▶ [What you will do] In the data below, find the line containing "and thus the", then set down that line and every later line up to and including the line containing "the walls of the blood-vessels", exactly.

[[ Records provided open ]]

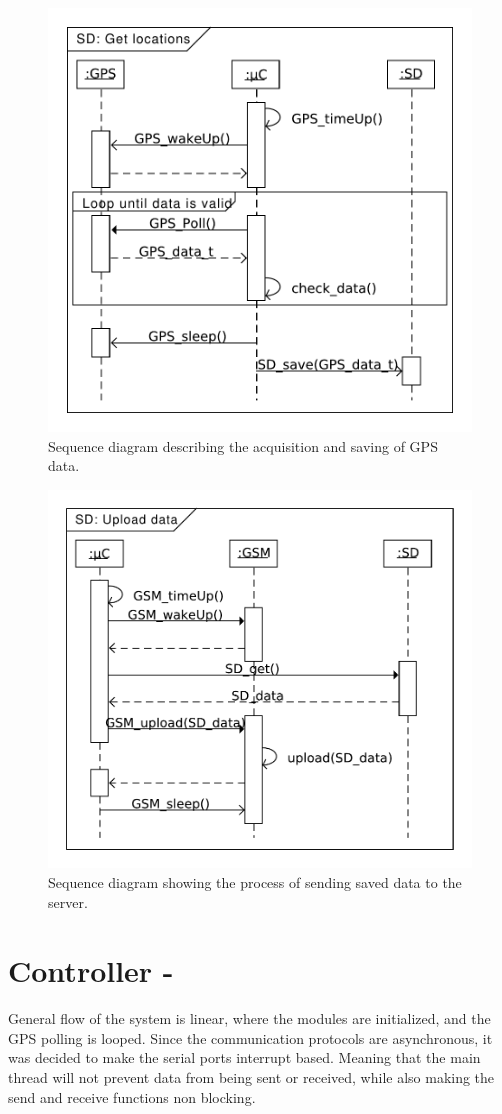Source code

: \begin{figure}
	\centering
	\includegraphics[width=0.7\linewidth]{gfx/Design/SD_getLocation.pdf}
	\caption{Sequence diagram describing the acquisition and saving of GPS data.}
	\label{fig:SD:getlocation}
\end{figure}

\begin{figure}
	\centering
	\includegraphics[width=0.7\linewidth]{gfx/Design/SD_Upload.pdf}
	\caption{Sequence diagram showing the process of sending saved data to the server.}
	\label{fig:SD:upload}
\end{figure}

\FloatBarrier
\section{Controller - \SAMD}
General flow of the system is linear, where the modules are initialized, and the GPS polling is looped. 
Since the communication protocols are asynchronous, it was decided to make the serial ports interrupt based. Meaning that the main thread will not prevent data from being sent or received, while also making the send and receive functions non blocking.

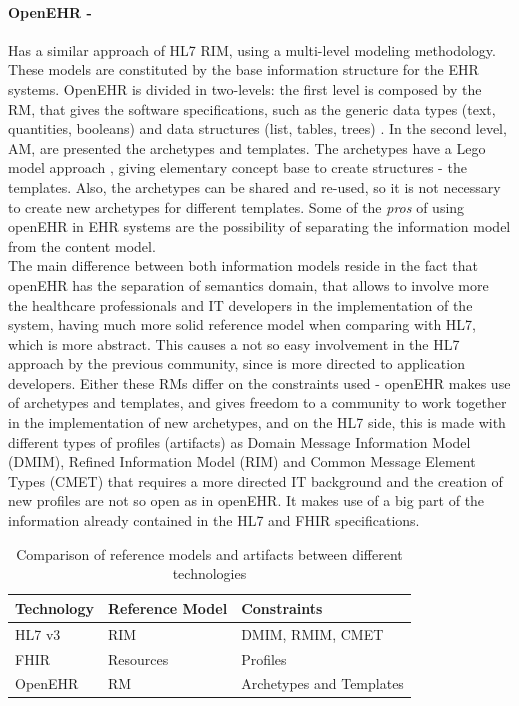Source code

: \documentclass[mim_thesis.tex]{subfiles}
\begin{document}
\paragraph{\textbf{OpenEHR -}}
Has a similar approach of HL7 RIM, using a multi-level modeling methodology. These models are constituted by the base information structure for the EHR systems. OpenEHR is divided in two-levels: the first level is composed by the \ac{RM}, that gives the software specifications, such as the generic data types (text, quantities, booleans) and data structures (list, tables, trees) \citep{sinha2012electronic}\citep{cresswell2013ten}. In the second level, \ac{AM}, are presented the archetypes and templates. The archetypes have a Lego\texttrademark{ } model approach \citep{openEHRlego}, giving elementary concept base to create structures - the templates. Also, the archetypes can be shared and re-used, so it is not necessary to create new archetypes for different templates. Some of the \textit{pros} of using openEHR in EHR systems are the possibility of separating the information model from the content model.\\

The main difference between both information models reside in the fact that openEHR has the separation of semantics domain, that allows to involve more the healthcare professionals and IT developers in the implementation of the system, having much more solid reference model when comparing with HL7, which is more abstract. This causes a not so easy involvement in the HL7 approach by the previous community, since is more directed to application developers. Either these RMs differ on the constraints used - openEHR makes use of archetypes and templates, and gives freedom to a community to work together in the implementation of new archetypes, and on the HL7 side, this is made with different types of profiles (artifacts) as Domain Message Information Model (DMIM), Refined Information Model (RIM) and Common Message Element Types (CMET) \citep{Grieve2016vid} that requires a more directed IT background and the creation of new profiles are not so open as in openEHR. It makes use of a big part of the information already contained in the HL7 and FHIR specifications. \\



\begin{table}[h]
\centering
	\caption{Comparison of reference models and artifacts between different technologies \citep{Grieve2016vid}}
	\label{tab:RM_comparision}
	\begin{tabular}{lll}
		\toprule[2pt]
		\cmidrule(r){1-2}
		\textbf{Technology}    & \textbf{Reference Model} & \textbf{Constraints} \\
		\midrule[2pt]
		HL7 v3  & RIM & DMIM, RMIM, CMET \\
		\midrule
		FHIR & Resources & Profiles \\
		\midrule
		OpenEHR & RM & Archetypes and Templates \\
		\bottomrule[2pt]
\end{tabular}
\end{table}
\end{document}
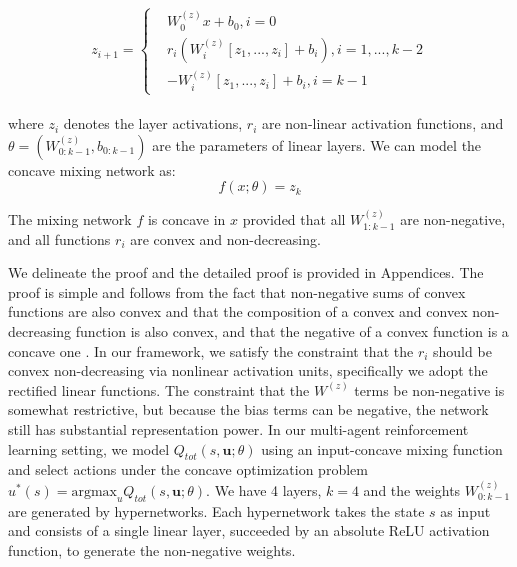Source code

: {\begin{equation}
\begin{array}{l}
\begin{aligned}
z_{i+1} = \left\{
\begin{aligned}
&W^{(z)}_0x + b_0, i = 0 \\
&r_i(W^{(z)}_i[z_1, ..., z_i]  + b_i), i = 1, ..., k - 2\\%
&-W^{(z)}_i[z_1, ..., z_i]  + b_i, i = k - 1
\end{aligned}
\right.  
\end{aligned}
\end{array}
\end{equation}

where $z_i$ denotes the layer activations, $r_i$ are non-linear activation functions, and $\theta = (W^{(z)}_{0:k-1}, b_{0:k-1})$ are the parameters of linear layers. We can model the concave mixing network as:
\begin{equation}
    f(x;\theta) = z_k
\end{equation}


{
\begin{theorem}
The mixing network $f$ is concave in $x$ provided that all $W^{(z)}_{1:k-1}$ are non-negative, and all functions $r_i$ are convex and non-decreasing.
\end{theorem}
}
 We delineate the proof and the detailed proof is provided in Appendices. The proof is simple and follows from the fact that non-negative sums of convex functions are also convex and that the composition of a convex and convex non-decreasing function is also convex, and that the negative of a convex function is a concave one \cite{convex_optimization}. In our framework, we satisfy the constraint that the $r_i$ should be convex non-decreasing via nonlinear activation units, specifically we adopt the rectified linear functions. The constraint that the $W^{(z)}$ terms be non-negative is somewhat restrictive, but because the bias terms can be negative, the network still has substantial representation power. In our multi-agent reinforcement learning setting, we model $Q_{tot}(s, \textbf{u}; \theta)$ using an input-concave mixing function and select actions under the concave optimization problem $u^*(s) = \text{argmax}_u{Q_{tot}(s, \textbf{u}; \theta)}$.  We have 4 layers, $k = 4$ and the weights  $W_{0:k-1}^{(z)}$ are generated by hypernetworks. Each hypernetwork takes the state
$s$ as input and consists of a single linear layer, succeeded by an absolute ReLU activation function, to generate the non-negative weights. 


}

[[ Records provided closed ]]
[[ Records provided open ]]

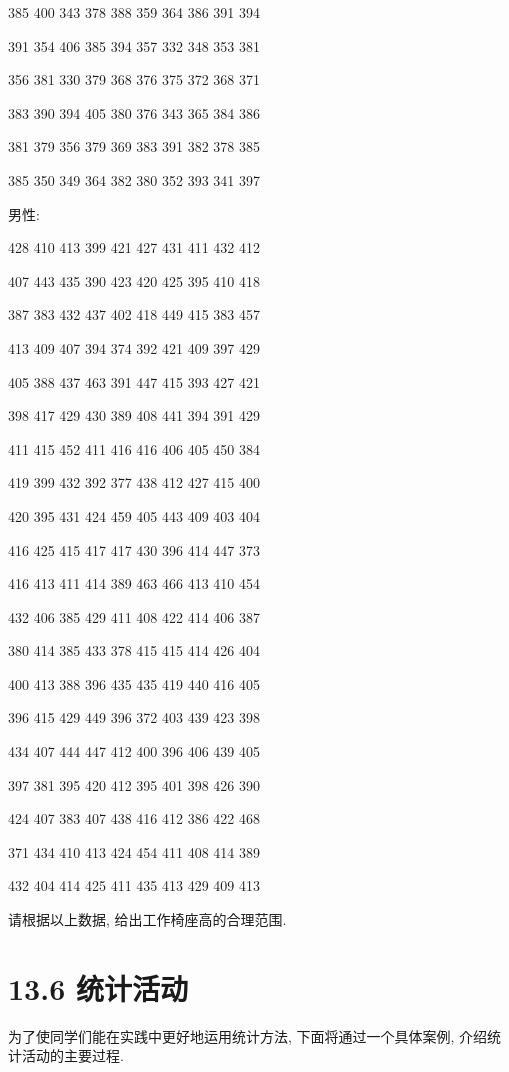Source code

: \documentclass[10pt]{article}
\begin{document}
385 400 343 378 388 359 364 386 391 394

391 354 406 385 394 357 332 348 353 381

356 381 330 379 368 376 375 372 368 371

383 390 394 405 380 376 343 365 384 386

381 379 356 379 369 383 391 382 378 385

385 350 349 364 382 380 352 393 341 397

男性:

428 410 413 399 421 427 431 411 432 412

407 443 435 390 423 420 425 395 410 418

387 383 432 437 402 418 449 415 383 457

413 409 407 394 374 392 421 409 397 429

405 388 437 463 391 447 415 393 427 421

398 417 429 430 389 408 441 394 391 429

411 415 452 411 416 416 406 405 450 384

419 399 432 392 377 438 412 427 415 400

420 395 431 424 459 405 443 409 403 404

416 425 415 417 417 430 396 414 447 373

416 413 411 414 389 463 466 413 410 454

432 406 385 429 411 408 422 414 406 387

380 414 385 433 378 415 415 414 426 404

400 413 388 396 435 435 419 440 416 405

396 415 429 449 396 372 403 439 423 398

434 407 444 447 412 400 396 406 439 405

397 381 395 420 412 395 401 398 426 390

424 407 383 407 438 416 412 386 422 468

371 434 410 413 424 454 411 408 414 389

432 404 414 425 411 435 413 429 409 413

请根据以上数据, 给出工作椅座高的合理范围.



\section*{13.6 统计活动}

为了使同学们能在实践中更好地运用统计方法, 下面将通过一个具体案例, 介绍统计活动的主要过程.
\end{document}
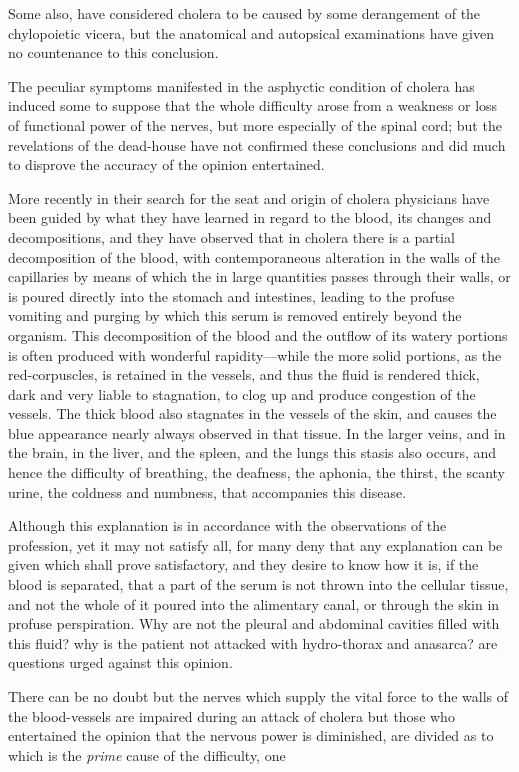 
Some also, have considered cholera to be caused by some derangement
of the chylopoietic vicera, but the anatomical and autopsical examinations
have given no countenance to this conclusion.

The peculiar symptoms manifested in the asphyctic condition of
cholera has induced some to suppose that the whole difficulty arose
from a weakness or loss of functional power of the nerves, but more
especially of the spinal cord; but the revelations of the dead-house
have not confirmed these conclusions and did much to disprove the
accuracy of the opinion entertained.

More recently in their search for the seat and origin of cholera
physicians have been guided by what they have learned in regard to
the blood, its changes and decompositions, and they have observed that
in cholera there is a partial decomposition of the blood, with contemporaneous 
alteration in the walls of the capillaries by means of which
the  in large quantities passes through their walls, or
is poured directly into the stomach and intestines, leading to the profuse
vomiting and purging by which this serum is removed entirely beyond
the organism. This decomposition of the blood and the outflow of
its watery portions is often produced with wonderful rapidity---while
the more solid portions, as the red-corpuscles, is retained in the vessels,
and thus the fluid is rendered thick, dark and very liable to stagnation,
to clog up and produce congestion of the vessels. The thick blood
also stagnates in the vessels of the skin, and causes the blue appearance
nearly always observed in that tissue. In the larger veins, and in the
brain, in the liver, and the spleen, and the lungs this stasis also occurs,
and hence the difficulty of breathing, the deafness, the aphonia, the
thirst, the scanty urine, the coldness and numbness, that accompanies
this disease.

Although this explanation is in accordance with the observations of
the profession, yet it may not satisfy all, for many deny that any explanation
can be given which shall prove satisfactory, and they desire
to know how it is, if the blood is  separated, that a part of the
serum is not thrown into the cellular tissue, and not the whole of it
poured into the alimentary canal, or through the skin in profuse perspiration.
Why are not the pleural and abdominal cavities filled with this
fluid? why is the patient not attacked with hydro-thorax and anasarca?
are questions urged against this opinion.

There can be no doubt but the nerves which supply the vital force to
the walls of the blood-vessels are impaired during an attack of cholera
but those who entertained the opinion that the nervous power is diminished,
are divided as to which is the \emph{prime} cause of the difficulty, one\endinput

[[ Records provided closed ]]
[[ Records provided open ]]

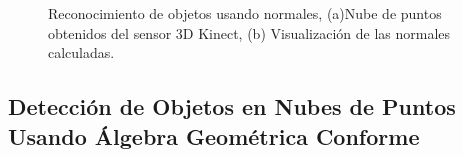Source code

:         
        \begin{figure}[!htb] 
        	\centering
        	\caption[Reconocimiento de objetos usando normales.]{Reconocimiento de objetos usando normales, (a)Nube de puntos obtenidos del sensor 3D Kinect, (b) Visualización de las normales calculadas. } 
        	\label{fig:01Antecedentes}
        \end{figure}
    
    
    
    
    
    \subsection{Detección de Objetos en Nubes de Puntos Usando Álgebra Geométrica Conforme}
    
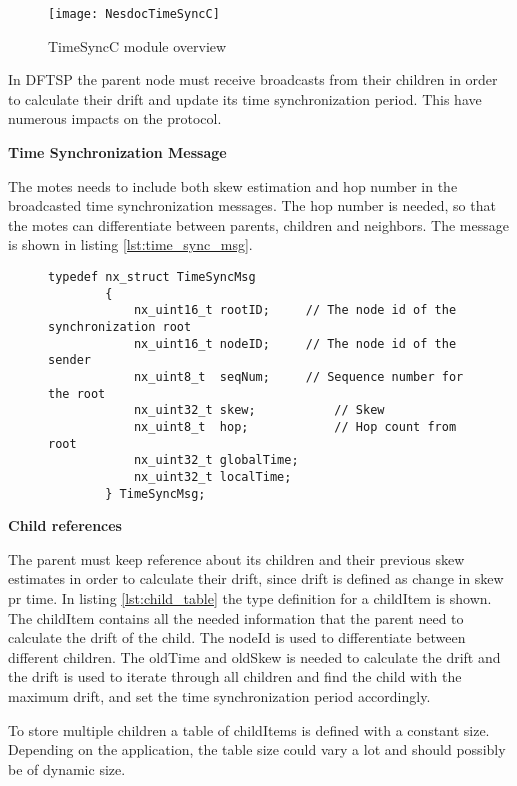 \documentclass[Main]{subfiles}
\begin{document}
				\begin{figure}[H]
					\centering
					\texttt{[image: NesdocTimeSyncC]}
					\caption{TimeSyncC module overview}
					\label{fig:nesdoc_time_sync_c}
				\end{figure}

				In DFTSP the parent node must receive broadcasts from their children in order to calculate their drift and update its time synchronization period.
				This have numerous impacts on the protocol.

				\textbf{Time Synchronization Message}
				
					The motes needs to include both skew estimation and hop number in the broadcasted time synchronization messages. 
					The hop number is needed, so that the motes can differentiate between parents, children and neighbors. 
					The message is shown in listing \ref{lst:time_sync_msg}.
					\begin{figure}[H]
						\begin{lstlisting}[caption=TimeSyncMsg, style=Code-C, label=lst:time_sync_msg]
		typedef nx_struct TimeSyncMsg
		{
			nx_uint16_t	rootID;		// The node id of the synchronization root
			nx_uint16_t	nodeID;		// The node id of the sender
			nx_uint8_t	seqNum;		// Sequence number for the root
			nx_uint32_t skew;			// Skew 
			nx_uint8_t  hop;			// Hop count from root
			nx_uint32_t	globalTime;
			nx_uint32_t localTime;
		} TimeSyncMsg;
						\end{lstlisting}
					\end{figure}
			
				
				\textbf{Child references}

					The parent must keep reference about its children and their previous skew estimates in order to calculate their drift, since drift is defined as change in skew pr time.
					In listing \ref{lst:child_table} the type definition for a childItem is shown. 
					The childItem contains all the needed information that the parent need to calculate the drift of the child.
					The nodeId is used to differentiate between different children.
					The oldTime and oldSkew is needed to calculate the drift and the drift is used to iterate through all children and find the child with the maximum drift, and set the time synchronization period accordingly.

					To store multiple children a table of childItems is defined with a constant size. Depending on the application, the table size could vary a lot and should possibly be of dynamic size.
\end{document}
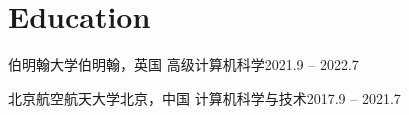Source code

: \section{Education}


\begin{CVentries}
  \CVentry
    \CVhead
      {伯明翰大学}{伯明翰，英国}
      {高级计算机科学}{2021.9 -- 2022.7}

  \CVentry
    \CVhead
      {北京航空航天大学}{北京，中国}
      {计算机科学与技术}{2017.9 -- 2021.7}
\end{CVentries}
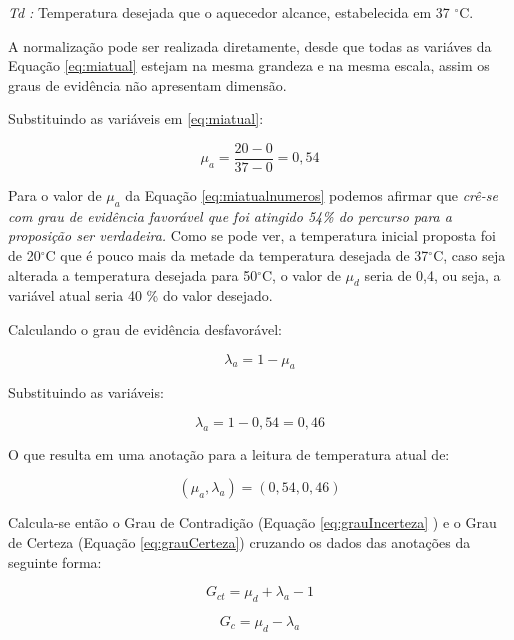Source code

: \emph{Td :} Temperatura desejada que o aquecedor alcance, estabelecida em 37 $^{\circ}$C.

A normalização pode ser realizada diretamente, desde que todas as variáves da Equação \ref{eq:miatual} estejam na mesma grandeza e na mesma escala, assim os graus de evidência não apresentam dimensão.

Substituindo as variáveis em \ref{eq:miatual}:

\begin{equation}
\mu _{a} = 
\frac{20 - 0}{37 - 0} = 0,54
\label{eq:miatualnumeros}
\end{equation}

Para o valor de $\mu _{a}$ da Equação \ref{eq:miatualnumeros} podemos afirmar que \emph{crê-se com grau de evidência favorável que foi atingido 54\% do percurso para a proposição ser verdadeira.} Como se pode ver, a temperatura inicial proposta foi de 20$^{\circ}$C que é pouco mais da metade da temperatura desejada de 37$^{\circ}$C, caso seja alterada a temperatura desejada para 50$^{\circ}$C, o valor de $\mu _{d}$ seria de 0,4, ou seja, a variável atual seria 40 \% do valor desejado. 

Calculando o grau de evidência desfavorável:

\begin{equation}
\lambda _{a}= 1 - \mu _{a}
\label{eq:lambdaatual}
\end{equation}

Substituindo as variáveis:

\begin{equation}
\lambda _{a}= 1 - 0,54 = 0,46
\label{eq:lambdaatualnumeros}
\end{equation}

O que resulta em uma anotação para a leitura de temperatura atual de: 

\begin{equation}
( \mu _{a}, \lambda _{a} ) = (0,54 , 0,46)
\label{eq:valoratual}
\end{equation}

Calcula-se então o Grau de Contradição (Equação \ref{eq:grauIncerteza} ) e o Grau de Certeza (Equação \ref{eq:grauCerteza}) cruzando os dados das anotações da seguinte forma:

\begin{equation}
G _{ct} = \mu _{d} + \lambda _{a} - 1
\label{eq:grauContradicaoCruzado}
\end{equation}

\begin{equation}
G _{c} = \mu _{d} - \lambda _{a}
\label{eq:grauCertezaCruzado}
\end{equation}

[[ Records provided closed ]]

▶ [Task output]
and thus the fluid is rendered thick, dark and very liable to stagnation,
to clog up and produce congestion of the vessels. The thick blood
also stagnates in the vessels of the skin, and causes the blue appearance
nearly always observed in that tissue. In the larger veins, and in the
brain, in the liver, and the spleen, and the lungs this stasis also occurs,
and hence the difficulty of breathing, the deafness, the aphonia, the
thirst, the scanty urine, the coldness and numbness, that accompanies
this disease.

Although this explanation is in accordance with the observations of
the profession, yet it may not satisfy all, for many deny that any explanation
can be given which shall prove satisfactory, and they desire
to know how it is, if the blood is  separated, that a part of the
serum is not thrown into the cellular tissue, and not the whole of it
poured into the alimentary canal, or through the skin in profuse perspiration.
Why are not the pleural and abdominal cavities filled with this
fluid? why is the patient not attacked with hydro-thorax and anasarca?
are questions urged against this opinion.

There can be no doubt but the nerves which supply the vital force to
the walls of the blood-vessels are impaired during an attack of cholera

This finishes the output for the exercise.